Tane Chan holding a wok for the podcast Talking With my Mouth Full, Ep. 39: Everything Wok with Grace Young.

Grace: However some cooks say that whenever you use a wok, the warmth ever so barely warps the underside of the wok. And so for ceramic and induction, you need that metallic to be completely flat in order that the contact is at all times there. So in these instances, Tane Chan, the proprietor of The Wok Store recommends shopping for a Chinese language made cast-iron wok that’s flat backside, and that’s enamel-lined on the skin. So it doesn’t scratch the floor of your range. However if in case you have a semi-professional range like a Viking, Wolf, BlueStar, then you might use a spherical backside wok. So if in case you have greater than 15,000 BTUs on a burner, you might simply use a spherical backside wok.

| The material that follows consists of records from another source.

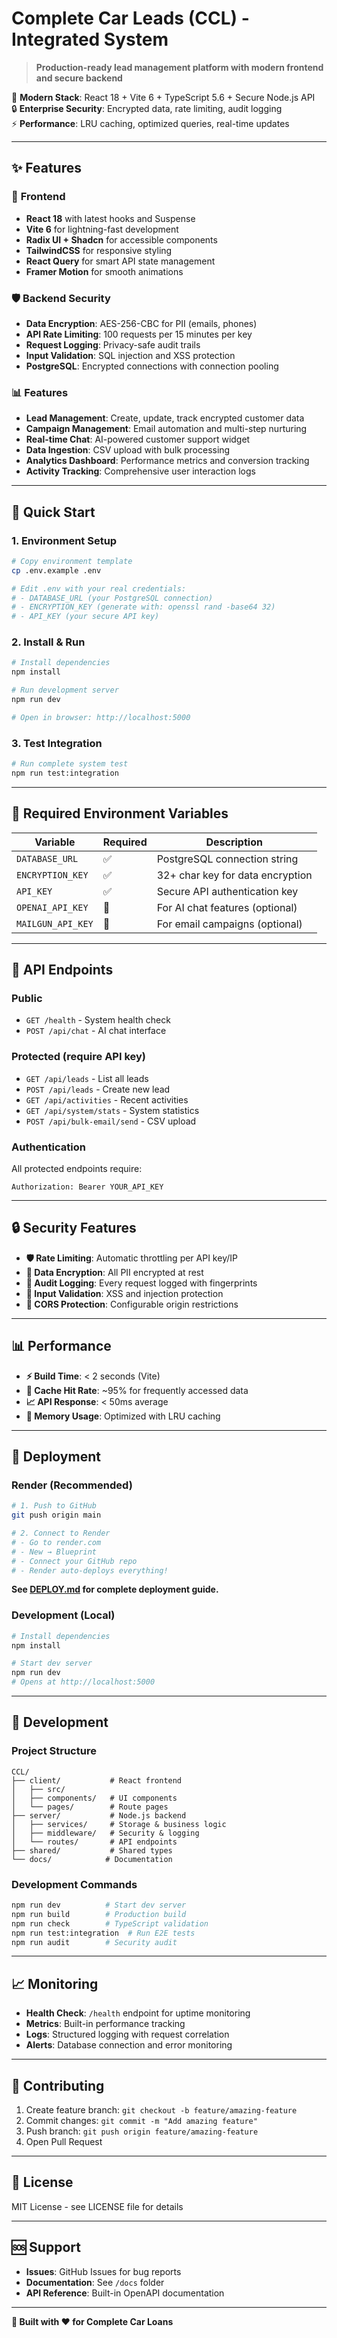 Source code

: # Complete Car Leads (CCL) - Integrated System

> **Production-ready lead management platform with modern frontend and secure
> backend**

🎯 **Modern Stack**: React 18 + Vite 6 + TypeScript 5.6 + Secure Node.js API  
🔒 **Enterprise Security**: Encrypted data, rate limiting, audit logging  
⚡ **Performance**: LRU caching, optimized queries, real-time updates

---

## ✨ Features

### 🎨 **Frontend**

- **React 18** with latest hooks and Suspense
- **Vite 6** for lightning-fast development
- **Radix UI + Shadcn** for accessible components
- **TailwindCSS** for responsive styling
- **React Query** for smart API state management
- **Framer Motion** for smooth animations

### 🛡️ **Backend Security**

- **Data Encryption**: AES-256-CBC for PII (emails, phones)
- **API Rate Limiting**: 100 requests per 15 minutes per key
- **Request Logging**: Privacy-safe audit trails
- **Input Validation**: SQL injection and XSS protection
- **PostgreSQL**: Encrypted connections with connection pooling

### 📊 **Features**

- **Lead Management**: Create, update, track encrypted customer data
- **Campaign Management**: Email automation and multi-step nurturing
- **Real-time Chat**: AI-powered customer support widget
- **Data Ingestion**: CSV upload with bulk processing
- **Analytics Dashboard**: Performance metrics and conversion tracking
- **Activity Tracking**: Comprehensive user interaction logs

---

## 🚀 Quick Start

### 1. **Environment Setup**

```bash
# Copy environment template
cp .env.example .env

# Edit .env with your real credentials:
# - DATABASE_URL (your PostgreSQL connection)
# - ENCRYPTION_KEY (generate with: openssl rand -base64 32)
# - API_KEY (your secure API key)
```

### 2. **Install & Run**

```bash
# Install dependencies
npm install

# Run development server
npm run dev

# Open in browser: http://localhost:5000
```

### 3. **Test Integration**

```bash
# Run complete system test
npm run test:integration
```

---

## 🔧 **Required Environment Variables**

| Variable          | Required | Description                      |
| ----------------- | -------- | -------------------------------- |
| `DATABASE_URL`    | ✅       | PostgreSQL connection string     |
| `ENCRYPTION_KEY`  | ✅       | 32+ char key for data encryption |
| `API_KEY`         | ✅       | Secure API authentication key    |
| `OPENAI_API_KEY`  | 🔶       | For AI chat features (optional)  |
| `MAILGUN_API_KEY` | 🔶       | For email campaigns (optional)   |

---

## 📡 **API Endpoints**

### **Public**

- `GET /health` - System health check
- `POST /api/chat` - AI chat interface

### **Protected** (require API key)

- `GET /api/leads` - List all leads
- `POST /api/leads` - Create new lead
- `GET /api/activities` - Recent activities
- `GET /api/system/stats` - System statistics
- `POST /api/bulk-email/send` - CSV upload

### **Authentication**

All protected endpoints require:

```
Authorization: Bearer YOUR_API_KEY
```

---

## 🔒 **Security Features**

- **🛡️ Rate Limiting**: Automatic throttling per API key/IP
- **🔐 Data Encryption**: All PII encrypted at rest
- **📝 Audit Logging**: Every request logged with fingerprints
- **🚫 Input Validation**: XSS and injection protection
- **🔗 CORS Protection**: Configurable origin restrictions

---

## 📊 **Performance**

- **⚡ Build Time**: < 2 seconds (Vite)
- **🔄 Cache Hit Rate**: ~95% for frequently accessed data
- **📈 API Response**: < 50ms average
- **💾 Memory Usage**: Optimized with LRU caching

---

## 🚀 **Deployment**

### **Render (Recommended)**

```bash
# 1. Push to GitHub
git push origin main

# 2. Connect to Render
# - Go to render.com
# - New → Blueprint
# - Connect your GitHub repo
# - Render auto-deploys everything!
```

**See [DEPLOY.md](DEPLOY.md) for complete deployment guide.**

### **Development (Local)**

```bash
# Install dependencies
npm install

# Start dev server
npm run dev
# Opens at http://localhost:5000
```

---

## 🔧 **Development**

### **Project Structure**

```
CCL/
├── client/           # React frontend
│   ├── src/
│   ├── components/   # UI components
│   └── pages/        # Route pages
├── server/           # Node.js backend
│   ├── services/     # Storage & business logic
│   ├── middleware/   # Security & logging
│   └── routes/       # API endpoints
├── shared/           # Shared types
└── docs/            # Documentation
```

### **Development Commands**

```bash
npm run dev          # Start dev server
npm run build        # Production build
npm run check        # TypeScript validation
npm run test:integration  # Run E2E tests
npm run audit        # Security audit
```

---

## 📈 **Monitoring**

- **Health Check**: `/health` endpoint for uptime monitoring
- **Metrics**: Built-in performance tracking
- **Logs**: Structured logging with request correlation
- **Alerts**: Database connection and error monitoring

---

## 🤝 **Contributing**

1. Create feature branch: `git checkout -b feature/amazing-feature`
2. Commit changes: `git commit -m "Add amazing feature"`
3. Push branch: `git push origin feature/amazing-feature`
4. Open Pull Request

---

## 📄 **License**

MIT License - see LICENSE file for details

---

## 🆘 **Support**

- **Issues**: GitHub Issues for bug reports
- **Documentation**: See `/docs` folder
- **API Reference**: Built-in OpenAPI documentation

---

**🎉 Built with ❤️ for Complete Car Loans**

Renee: Terrifically useful.

David: That’s glorious info. Thanks.

Grace: Thanks a lot.

David: Grace Younger is among the meals world’s best treasures. She’s been writing about Chinese language meals for 21 years. Her award-winning books embody the Breath of a Wok and Stir-Frying to the Sky’s Edge. You will discover out extra about Grace at graceyoung.com and on Instagram @stirfryguru.

David: This podcast is produced by Overit Studios, and our producer is the well-seasoned Adam Clairmont. You may attain Adam and Overit Studios at OveritStudios.com. And bear in mind to subscribe to Speaking With My Mouth Full wherever you obtain your favourite podcasts. For those who’d like to depart Renee and me a recorded query, or perhaps a praise—we love compliments!—go to our podcast web page at leit.es/chat. Press and discuss away and possibly you’ll be featured on the present. Chow!

Renee: Chow!


David: Surprising what she stated. I’m going to drink one thing. I don’t know what to do. I’m simply, I’m embarrassed.